# Floating Tea Cup



## Medina (Mar 27, 2016)

I didnt make this but thought some of the crafty girls on here might appreciate this tutorial from the blog  Has anyone made one before?

http://grillo-designs.com/mandies-floating-teacup/


----------



## luree (Feb 21, 2014)

Very pretty


----------



## Orla Porig (Jun 5, 2014)

That's nice.&#128049;


----------



## Ask4j (May 21, 2011)

Amazing, looks like a fun project!


----------



## yarnfrog (Jul 24, 2011)

So pretty. I would love to have one.


----------



## mas.60 (Mar 16, 2012)

They are pretty - I did something similar for easter with buckets - easter eggs and flowers - unfortunately I'm unable to post a picture at this stage


----------



## bettyirene (Apr 5, 2012)

How good is this...love it.


----------



## 44gram (Dec 10, 2011)

Very pretty!!!!


----------



## mopgenorth (Nov 20, 2011)

very clever and very lovely!


----------



## mama879 (Jan 27, 2011)

I have seen this before on KP but it is cute.


----------



## bettyirene (Apr 5, 2012)

mopgenorth said:


> very clever and very lovely!


Love your avatar....


----------



## jonibee (Nov 3, 2011)

Very unique and creative ..beautiful floral decoration..


----------



## jonibee (Nov 3, 2011)

Very unique and creative ..beautiful floral decoration..


----------



## Medina (Mar 27, 2016)

mas.60 said:


> They are pretty - I did something similar for easter with buckets - easter eggs and flowers - unfortunately I'm unable to post a picture at this stage


Ahh would have loved to have seen!


----------



## Medina (Mar 27, 2016)

bettyirene said:


> Love your avatar....


Thank you


----------



## Grandma11 (Jan 21, 2012)

Clever


----------



## jonibee (Nov 3, 2011)




----------



## KittyMomma (Dec 12, 2012)

Made one a few weeks ago for a table decoration for our Women's Bible Study tea.
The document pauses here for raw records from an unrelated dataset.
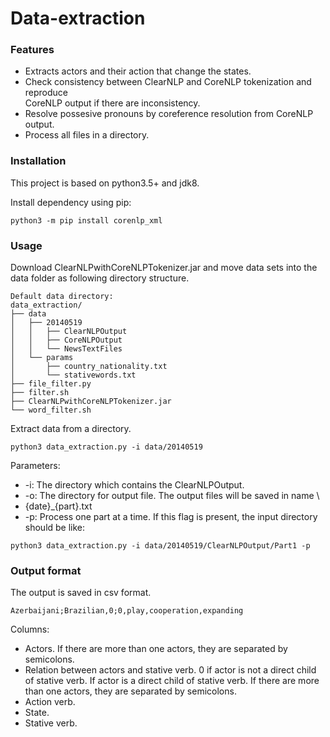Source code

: # Data-extraction

### Features
- Extracts actors and their action that change the states.
- Check consistency between ClearNLP and CoreNLP tokenization and reproduce \
CoreNLP output if there are inconsistency.
- Resolve possesive pronouns by coreference resolution from CoreNLP output.
- Process all files in a directory.

### Installation
This project is based on python3.5+ and jdk8.

Install dependency using pip:
```
python3 -m pip install corenlp_xml
```

### Usage
Download ClearNLPwithCoreNLPTokenizer.jar and move data sets into the data folder as following directory structure.

```
Default data directory:
data_extraction/
├── data
│   ├── 20140519
│   │   ├── ClearNLPOutput
│   │   ├── CoreNLPOutput   
│   │   └── NewsTextFiles   
│   └── params
│       ├── country_nationality.txt
│       └── stativewords.txt
├── file_filter.py
├── filter.sh
├── ClearNLPwithCoreNLPTokenizer.jar
└── word_filter.sh
```

Extract data from a directory.
```
python3 data_extraction.py -i data/20140519
```

Parameters:

- -i: The directory which contains the ClearNLPOutput.
- -o: The directory for output file. The output files will be saved in name \
- {date}_{part}.txt
- -p: Process one part at a time. If this flag is present, the input directory \
should be like:
```
python3 data_extraction.py -i data/20140519/ClearNLPOutput/Part1 -p
```

### Output format
The output is saved in csv format. 
```
Azerbaijani;Brazilian,0;0,play,cooperation,expanding
```
Columns:
- Actors. If there are more than one actors, they are separated by semicolons.
- Relation between actors and stative verb. 0 if actor is not a direct child \
of stative verb. If actor is a direct child of stative verb. If there are more \
than one actors, they are separated by semicolons.
- Action verb.
- State.
- Stative verb.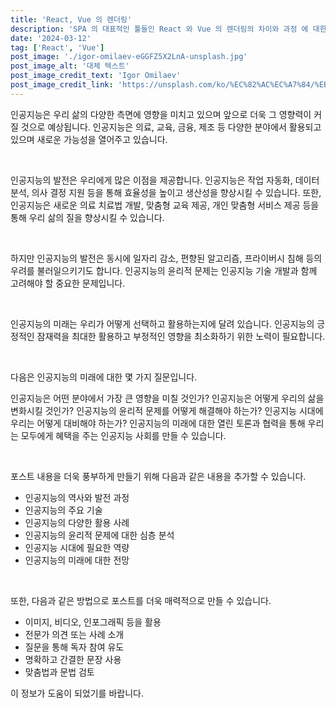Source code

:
 ```yaml
---
title: 'React, Vue 의 렌더링'
description: 'SPA 의 대표적인 툴들인 React 와 Vue 의 렌더링의 차이와 과정 에 대한 이야기'
date: '2024-03-12'
tag: ['React', 'Vue']
post_image: './igor-omilaev-eGGFZ5X2LnA-unsplash.jpg'
post_image_alt: '대체 텍스트'
post_image_credit_text: 'Igor Omilaev'
post_image_credit_link: 'https://unsplash.com/ko/%EC%82%AC%EC%A7%84/%EB%AC%B8%EC%9E%90-a%EA%B0%80-%EC%9C%84%EC%97%90-%EC%9E%88%EB%8A%94-%EC%BB%B4%ED%93%A8%ED%84%B0-%EC%B9%A9-eGGFZ5X2LnA?utm_content=creditCopyText&utm_medium=referral&utm_source=unsplash'
---
```


인공지능은 우리 삶의 다양한 측면에 영향을 미치고 있으며 앞으로 더욱 그 영향력이 커질 것으로 예상됩니다. 인공지능은 의료, 교육, 금융, 제조 등 다양한 분야에서 활용되고 있으며 새로운 가능성을 열어주고 있습니다.

&nbsp;

인공지능의 발전은 우리에게 많은 이점을 제공합니다. 인공지능은 작업 자동화, 데이터 분석, 의사 결정 지원 등을 통해 효율성을 높이고 생산성을 향상시킬 수 있습니다. 또한, 인공지능은 새로운 의료 치료법 개발, 맞춤형 교육 제공, 개인 맞춤형 서비스 제공 등을 통해 우리 삶의 질을 향상시킬 수 있습니다.

&nbsp;

하지만 인공지능의 발전은 동시에 일자리 감소, 편향된 알고리즘, 프라이버시 침해 등의 우려를 불러일으키기도 합니다. 인공지능의 윤리적 문제는 인공지능 기술 개발과 함께 고려해야 할 중요한 문제입니다.

&nbsp;

인공지능의 미래는 우리가 어떻게 선택하고 활용하는지에 달려 있습니다. 인공지능의 긍정적인 잠재력을 최대한 활용하고 부정적인 영향을 최소화하기 위한 노력이 필요합니다.

&nbsp;

다음은 인공지능의 미래에 대한 몇 가지 질문입니다.

인공지능은 어떤 분야에서 가장 큰 영향을 미칠 것인가?
인공지능은 어떻게 우리의 삶을 변화시킬 것인가?
인공지능의 윤리적 문제를 어떻게 해결해야 하는가?
인공지능 시대에 우리는 어떻게 대비해야 하는가?
인공지능의 미래에 대한 열린 토론과 협력을 통해 우리는 모두에게 혜택을 주는 인공지능 사회를 만들 수 있습니다.

&nbsp;

포스트 내용을 더욱 풍부하게 만들기 위해 다음과 같은 내용을 추가할 수 있습니다.

- 인공지능의 역사와 발전 과정
- 인공지능의 주요 기술
- 인공지능의 다양한 활용 사례
- 인공지능의 윤리적 문제에 대한 심층 분석
- 인공지능 시대에 필요한 역량
- 인공지능의 미래에 대한 전망

&nbsp;

또한, 다음과 같은 방법으로 포스트를 더욱 매력적으로 만들 수 있습니다.

- 이미지, 비디오, 인포그래픽 등을 활용
- 전문가 의견 또는 사례 소개
- 질문을 통해 독자 참여 유도
- 명확하고 간결한 문장 사용
- 맞춤법과 문법 검토

이 정보가 도움이 되었기를 바랍니다.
It was a hit.


----------



## momforthree (Nov 10, 2011)

Medina said:


> I didnt make this but thought some of the crafty girls on here might appreciate this tutorial from the blog  Has anyone made one before?
> 
> http://grillo-designs.com/mandies-floating-teacup/


Very creative! Outstanding job!


----------



## Medina (Mar 27, 2016)

KittyMomma said:


> Made one a few weeks ago for a table decoration for our Women's Bible Study tea. It was a hit.


Do you have a pic? Sounds lovely!


----------



## KittyMomma (Dec 12, 2012)

No I don't, sadly. I used pink roses and some tiny butterflies. I gave it to our group leader so don't have it to show.


----------



## Medina (Mar 27, 2016)

KittyMomma said:


> No I don't, sadly. I used pink roses and some tiny butterflies. I gave it to our group leader so don't have it to show.


Ahh! Sounds great though


----------



## quiltdaze37 (Nov 16, 2013)

How cool!!!!


----------